What you need to do:
In the lines below, count those containing the word "Create" and give the number alone.

-- Data shown follows --

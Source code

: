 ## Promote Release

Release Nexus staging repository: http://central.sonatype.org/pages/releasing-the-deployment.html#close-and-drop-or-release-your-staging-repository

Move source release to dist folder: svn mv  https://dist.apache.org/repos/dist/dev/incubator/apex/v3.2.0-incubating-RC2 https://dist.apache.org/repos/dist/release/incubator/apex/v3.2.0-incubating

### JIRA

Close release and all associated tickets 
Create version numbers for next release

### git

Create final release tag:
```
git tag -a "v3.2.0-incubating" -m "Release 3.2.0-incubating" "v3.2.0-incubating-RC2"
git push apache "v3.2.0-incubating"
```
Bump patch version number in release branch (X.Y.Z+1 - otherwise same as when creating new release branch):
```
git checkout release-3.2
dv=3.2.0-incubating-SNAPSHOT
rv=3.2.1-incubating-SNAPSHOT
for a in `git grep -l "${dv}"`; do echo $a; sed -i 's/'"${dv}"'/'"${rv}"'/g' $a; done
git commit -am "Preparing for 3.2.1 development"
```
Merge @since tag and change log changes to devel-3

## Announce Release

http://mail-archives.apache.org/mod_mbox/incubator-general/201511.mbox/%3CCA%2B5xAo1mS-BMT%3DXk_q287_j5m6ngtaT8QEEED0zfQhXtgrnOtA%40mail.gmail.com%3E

-- Data shown concluded --

Exercise output:
2